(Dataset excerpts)
____
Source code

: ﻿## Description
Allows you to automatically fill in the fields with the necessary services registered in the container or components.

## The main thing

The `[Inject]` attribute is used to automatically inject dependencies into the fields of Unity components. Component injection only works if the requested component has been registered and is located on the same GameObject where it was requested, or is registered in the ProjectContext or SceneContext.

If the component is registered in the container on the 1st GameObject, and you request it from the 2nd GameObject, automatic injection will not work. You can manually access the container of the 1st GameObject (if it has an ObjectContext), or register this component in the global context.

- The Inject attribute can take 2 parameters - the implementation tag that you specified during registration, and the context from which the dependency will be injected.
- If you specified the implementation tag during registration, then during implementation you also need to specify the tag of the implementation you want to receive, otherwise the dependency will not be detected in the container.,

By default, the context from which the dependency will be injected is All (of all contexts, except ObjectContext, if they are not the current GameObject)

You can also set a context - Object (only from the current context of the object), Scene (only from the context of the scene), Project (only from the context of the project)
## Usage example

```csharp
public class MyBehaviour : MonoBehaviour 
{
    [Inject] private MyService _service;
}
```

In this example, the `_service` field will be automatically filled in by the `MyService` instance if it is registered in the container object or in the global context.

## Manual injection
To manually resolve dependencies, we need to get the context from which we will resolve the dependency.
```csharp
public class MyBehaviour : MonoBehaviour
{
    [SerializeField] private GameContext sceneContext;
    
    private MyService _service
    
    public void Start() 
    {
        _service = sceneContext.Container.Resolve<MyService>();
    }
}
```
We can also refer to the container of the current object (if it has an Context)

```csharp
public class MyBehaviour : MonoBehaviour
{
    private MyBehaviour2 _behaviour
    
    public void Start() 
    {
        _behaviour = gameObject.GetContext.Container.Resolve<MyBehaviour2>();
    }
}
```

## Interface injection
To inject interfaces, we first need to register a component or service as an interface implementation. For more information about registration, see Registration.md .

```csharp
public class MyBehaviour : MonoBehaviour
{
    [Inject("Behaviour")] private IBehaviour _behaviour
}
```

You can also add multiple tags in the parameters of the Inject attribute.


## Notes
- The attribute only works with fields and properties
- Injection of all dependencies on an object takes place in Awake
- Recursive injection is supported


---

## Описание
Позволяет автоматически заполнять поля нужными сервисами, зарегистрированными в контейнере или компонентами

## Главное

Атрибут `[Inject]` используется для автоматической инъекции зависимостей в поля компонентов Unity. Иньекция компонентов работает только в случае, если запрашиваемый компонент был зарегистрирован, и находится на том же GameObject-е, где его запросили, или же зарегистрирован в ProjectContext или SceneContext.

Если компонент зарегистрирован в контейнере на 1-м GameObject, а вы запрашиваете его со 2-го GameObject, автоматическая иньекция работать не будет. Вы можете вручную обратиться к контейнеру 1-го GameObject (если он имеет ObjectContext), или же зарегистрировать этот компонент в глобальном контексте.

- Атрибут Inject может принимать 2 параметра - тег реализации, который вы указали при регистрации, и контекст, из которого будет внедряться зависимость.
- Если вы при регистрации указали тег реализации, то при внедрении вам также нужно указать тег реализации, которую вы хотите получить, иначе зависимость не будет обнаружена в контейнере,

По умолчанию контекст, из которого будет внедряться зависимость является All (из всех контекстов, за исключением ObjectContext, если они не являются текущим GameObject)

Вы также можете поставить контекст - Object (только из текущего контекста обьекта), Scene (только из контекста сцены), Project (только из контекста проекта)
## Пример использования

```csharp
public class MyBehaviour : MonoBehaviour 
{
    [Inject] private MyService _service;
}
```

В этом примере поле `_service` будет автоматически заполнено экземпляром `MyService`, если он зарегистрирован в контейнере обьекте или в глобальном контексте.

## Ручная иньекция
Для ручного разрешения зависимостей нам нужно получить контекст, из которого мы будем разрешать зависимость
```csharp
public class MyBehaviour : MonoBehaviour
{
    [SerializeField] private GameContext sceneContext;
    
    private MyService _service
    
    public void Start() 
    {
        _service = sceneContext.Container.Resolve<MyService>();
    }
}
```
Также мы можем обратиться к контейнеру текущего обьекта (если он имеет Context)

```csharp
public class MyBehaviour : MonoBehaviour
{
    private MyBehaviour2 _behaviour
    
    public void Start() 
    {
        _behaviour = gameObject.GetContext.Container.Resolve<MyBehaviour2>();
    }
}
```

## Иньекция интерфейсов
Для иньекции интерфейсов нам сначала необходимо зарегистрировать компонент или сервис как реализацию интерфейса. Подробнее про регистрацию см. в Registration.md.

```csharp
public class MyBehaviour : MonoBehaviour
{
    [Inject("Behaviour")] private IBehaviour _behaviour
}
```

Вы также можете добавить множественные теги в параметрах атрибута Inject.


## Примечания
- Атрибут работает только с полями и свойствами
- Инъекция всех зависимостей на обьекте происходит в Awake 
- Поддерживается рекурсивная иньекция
____
> _Problem to work on_: Please reproduce each record precisely as written.

> _Answer area_:
Source code

: ﻿## Description
Allows you to automatically fill in the fields with the necessary services registered in the container or components.

## The main thing

The `[Inject]` attribute is used to automatically inject dependencies into the fields of Unity components. Component injection only works if the requested component has been registered and is located on the same GameObject where it was requested, or is registered in the ProjectContext or SceneContext.

If the component is registered in the container on the 1st GameObject, and you request it from the 2nd GameObject, automatic injection will not work. You can manually access the container of the 1st GameObject (if it has an ObjectContext), or register this component in the global context.

- The Inject attribute can take 2 parameters - the implementation tag that you specified during registration, and the context from which the dependency will be injected.
- If you specified the implementation tag during registration, then during implementation you also need to specify the tag of the implementation you want to receive, otherwise the dependency will not be detected in the container.,

By default, the context from which the dependency will be injected is All (of all contexts, except ObjectContext, if they are not the current GameObject)

You can also set a context - Object (only from the current context of the object), Scene (only from the context of the scene), Project (only from the context of the project)
## Usage example

```csharp
public class MyBehaviour : MonoBehaviour 
{
    [Inject] private MyService _service;
}
```

In this example, the `_service` field will be automatically filled in by the `MyService` instance if it is registered in the container object or in the global context.

## Manual injection
To manually resolve dependencies, we need to get the context from which we will resolve the dependency.
```csharp
public class MyBehaviour : MonoBehaviour
{
    [SerializeField] private GameContext sceneContext;
    
    private MyService _service
    
    public void Start() 
    {
        _service = sceneContext.Container.Resolve<MyService>();
    }
}
```
We can also refer to the container of the current object (if it has an Context)

```csharp
public class MyBehaviour : MonoBehaviour
{
    private MyBehaviour2 _behaviour
    
    public void Start() 
    {
        _behaviour = gameObject.GetContext.Container.Resolve<MyBehaviour2>();
    }
}
```

## Interface injection
To inject interfaces, we first need to register a component or service as an interface implementation. For more information about registration, see Registration.md .

```csharp
public class MyBehaviour : MonoBehaviour
{
    [Inject("Behaviour")] private IBehaviour _behaviour
}
```

You can also add multiple tags in the parameters of the Inject attribute.


## Notes
- The attribute only works with fields and properties
- Injection of all dependencies on an object takes place in Awake
- Recursive injection is supported


---

## Описание
Позволяет автоматически заполнять поля нужными сервисами, зарегистрированными в контейнере или компонентами

## Главное

Атрибут `[Inject]` используется для автоматической инъекции зависимостей в поля компонентов Unity. Иньекция компонентов работает только в случае, если запрашиваемый компонент был зарегистрирован, и находится на том же GameObject-е, где его запросили, или же зарегистрирован в ProjectContext или SceneContext.

Если компонент зарегистрирован в контейнере на 1-м GameObject, а вы запрашиваете его со 2-го GameObject, автоматическая иньекция работать не будет. Вы можете вручную обратиться к контейнеру 1-го GameObject (если он имеет ObjectContext), или же зарегистрировать этот компонент в глобальном контексте.

- Атрибут Inject может принимать 2 параметра - тег реализации, который вы указали при регистрации, и контекст, из которого будет внедряться зависимость.
- Если вы при регистрации указали тег реализации, то при внедрении вам также нужно указать тег реализации, которую вы хотите получить, иначе зависимость не будет обнаружена в контейнере,

По умолчанию контекст, из которого будет внедряться зависимость является All (из всех контекстов, за исключением ObjectContext, если они не являются текущим GameObject)

Вы также можете поставить контекст - Object (только из текущего контекста обьекта), Scene (только из контекста сцены), Project (только из контекста проекта)
## Пример использования

```csharp
public class MyBehaviour : MonoBehaviour 
{
    [Inject] private MyService _service;
}
```

В этом примере поле `_service` будет автоматически заполнено экземпляром `MyService`, если он зарегистрирован в контейнере обьекте или в глобальном контексте.

## Ручная иньекция
Для ручного разрешения зависимостей нам нужно получить контекст, из которого мы будем разрешать зависимость
```csharp
public class MyBehaviour : MonoBehaviour
{
    [SerializeField] private GameContext sceneContext;
    
    private MyService _service
    
    public void Start() 
    {
        _service = sceneContext.Container.Resolve<MyService>();
    }
}
```
Также мы можем обратиться к контейнеру текущего обьекта (если он имеет Context)

```csharp
public class MyBehaviour : MonoBehaviour
{
    private MyBehaviour2 _behaviour
    
    public void Start() 
    {
        _behaviour = gameObject.GetContext.Container.Resolve<MyBehaviour2>();
    }
}
```

## Иньекция интерфейсов
Для иньекции интерфейсов нам сначала необходимо зарегистрировать компонент или сервис как реализацию интерфейса. Подробнее про регистрацию см. в Registration.md.

```csharp
public class MyBehaviour : MonoBehaviour
{
    [Inject("Behaviour")] private IBehaviour _behaviour
}
```

Вы также можете добавить множественные теги в параметрах атрибута Inject.


## Примечания
- Атрибут работает только с полями и свойствами
- Инъекция всех зависимостей на обьекте происходит в Awake 
- Поддерживается рекурсивная иньекция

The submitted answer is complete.